ДАР

Галя Елохина
               
   Что-то коснулось моей руки. Оглянувшись, я увидела, что опрокинулась чернильница, «непроливашка», и на рукаве моей вышитой белой блузки расплылось фиолетовое пятно. За мной сидела девочка в школьной форме, её смущение от случившегося не выходило за рамки сдерживаемого спокойствия.
   Мы жили на одной улице, разница в номерах домов была десять. Вскоре мне мама тоже сшила коричневое платье и, как у  Любы – так звали  девочку – крепдешиновый фартук. В классе я не видела никого, кроме неё – мы оказались сидящими за одной партой. Когда весь класс оставили за что-то после уроков, а ей разрешили уйти на занятия в музыкальную школу, я взглянула на неё с чувством, как после той опрокинутой чернильницы. Потом я испытала сопричастность к чему-то таинственному, непостижимому, когда мы однажды шли вместе до ближайшего поворота на улицу, где находилась музыкальная школа.

   У нас были одинаковые шубки из суслика, только у Любы шубка была короче, потому что её обрезали и сшили капюшон. То же самое по моей просьбе сделала мне мама. На улице с умилением нас принимали за сестёр. Любе это не нравилось.  Во втором полугодии мы сидели за последней партой, я – у самой двери. Видела ли я оттуда что-либо, слышала ли – не помню. Оценки в моих тетрадях были как будто ниже, чем у Любы, однако третий класс я закончила с "похвальной грамотой". До этого было чтение книг вслух в комнате, где Люба жила с бабушкой, учительницей начальных классов. В комнате однажды бабушка мыла Любу в корыте. Люба брезговала общественной баней. Они обе делали свои уроки за одним столом, который был и обеденным, и кухонным, наполовину заставленным баночками с вареньем и чем-то ещё. Иногда в классе на большой перемене Люба доставала из портфеля пирожок и, откусив, оставшуюся половинку выбрасывала в мусорную корзину.

   В доме ещё была зала, где стоял только рояль. С потолка свисал патрон без лампочки. Однажды я сунула в него палец проверить, есть ли электричество, и, обжегшись,  свернулась в четверо, под смех Любы. Папа у неё был военный и учиться по месту его службы ей было негде. Она рассказывала  об одной маминой особенности: нечаянно выпускать из рук поднос с угощениями на глазах у гостей.
   Раза два мы собирались втроём – ещё с девочкой из нашего класса.

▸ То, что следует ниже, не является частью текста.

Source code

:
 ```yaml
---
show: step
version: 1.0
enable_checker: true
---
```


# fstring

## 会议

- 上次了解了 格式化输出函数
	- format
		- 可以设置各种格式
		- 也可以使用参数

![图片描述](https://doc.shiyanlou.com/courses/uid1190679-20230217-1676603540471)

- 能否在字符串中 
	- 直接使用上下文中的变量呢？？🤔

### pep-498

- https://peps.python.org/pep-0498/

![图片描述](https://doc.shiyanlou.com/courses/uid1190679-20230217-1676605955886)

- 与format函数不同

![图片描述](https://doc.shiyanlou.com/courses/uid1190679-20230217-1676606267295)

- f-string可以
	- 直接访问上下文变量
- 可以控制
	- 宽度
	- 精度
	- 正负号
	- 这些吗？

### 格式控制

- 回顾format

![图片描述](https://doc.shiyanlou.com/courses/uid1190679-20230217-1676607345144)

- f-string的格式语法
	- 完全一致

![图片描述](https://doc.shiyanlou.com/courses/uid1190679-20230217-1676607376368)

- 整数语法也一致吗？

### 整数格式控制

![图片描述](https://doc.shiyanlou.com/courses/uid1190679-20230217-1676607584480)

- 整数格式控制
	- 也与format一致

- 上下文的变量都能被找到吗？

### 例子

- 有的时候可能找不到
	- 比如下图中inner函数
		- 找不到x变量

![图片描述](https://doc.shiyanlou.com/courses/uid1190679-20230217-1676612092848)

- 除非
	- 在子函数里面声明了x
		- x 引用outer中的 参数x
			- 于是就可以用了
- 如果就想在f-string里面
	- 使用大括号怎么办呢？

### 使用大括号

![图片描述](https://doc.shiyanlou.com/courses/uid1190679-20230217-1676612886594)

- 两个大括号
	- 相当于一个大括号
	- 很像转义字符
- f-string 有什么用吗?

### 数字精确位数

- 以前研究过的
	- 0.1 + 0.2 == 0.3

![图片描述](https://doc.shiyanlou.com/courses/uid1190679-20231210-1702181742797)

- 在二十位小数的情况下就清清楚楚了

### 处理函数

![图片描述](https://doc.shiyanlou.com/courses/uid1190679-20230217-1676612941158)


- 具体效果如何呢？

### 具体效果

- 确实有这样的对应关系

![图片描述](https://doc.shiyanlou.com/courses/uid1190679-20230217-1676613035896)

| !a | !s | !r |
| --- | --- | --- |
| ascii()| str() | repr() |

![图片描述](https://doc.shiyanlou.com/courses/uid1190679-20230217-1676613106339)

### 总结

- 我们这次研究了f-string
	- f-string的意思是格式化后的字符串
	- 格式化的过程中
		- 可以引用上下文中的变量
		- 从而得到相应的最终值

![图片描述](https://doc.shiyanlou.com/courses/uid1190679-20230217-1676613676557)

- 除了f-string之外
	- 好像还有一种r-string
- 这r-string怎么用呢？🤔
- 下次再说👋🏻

Люба приходила с нотной бумагой, желая нас научить чему-то, даже устроила нам встречу со своей учительницей в музыкальной школе. У подруги не оказалось музыкального слуха, а у меня музыкальной памяти. В школе она как-то сыграла мне «Во поле берёзонька стояла». Потом попросила брать отдельные белые клавиши с тем, чтобы она их узнавала. Когда я взяла чёрную, она сразу насторожилась. В конце учебного года пригласила на «коллективный урок». Подойдя к раскрытым дверям класса, я увидела оживлённых девочек в красивых белых фартуках, застеснялась и ушла прочь, не замеченная.

   В летние каникулы я увидела Любу в розовом шёлковом платье с двумя оборками от плеч до подола. Такое платье было в чёрно-белом журнале мод, который мне кто-то отдал. В другой раз Люба ехала на взрослом велосипеде, крутила педали под рамой, в сопровождении наверно родственника. За компанию я пошла с ней к зубному врачу. К счастью, Люба вскоре уехала, а я, к удивлению приметившей меня женщины, посещала  врача целый  месяц. Затем врач предложила зуб удалить, попросив меня потерпеть; она сделала свою работу без обезболивания с ужасающим хрустом в моих ушах и незабываемой болью и выступившими слезами.

   В день отъезда в город Молотов (Пермь) я с бабушкой провожала Любу на вокзале. Когда поезд отошёл, бабушка заметила, что я с трудом сдерживаюсь, чтобы не расплакаться. Мы спустились в привокзальный буфет. Я посчитала свою мелочь, бабушка добавила недостающие монеты на трёхслойный мармелад.
   Писем от Любы не было. Летом я принесла заявление в музыкальную школу, осенью начала учиться и пронесла этот дар через всю жизнь.

   Переписка с Любой завязалась, когда она уже училась в музыкальном училище – школу она закончила за четыре года. Теперь я жила в Свердловске. Мы встретились, когда Люба приехала поступать в консерваторию. В учреждении, где работал мой папа, Люба сыграла мне соль-минорную «Прелюдию»  С. В. Рахманинова («Пожар Московский») и «Музыкальную табакерку» А. К. Лядова. В Свердловскую консерваторию она не прошла по конкурсу, говорила: «Конечно, они играют лучше меня. Они играют семь лет, а я четыре». Улетела в Новосибирск.

   Через какое-то время  меня нашла незнакомая девушка и сообщила, что завтра в Свердловске  проездом из Перми в Новосибирск будет Люба, каким поездом не сказала.
   Что-то аморфное, мутное закрыло мне дорогу, встало на пути, распростёрлось на всю даль. Глупо мы иногда думаем: «Всё ещё будет!».
   Мы не встретились.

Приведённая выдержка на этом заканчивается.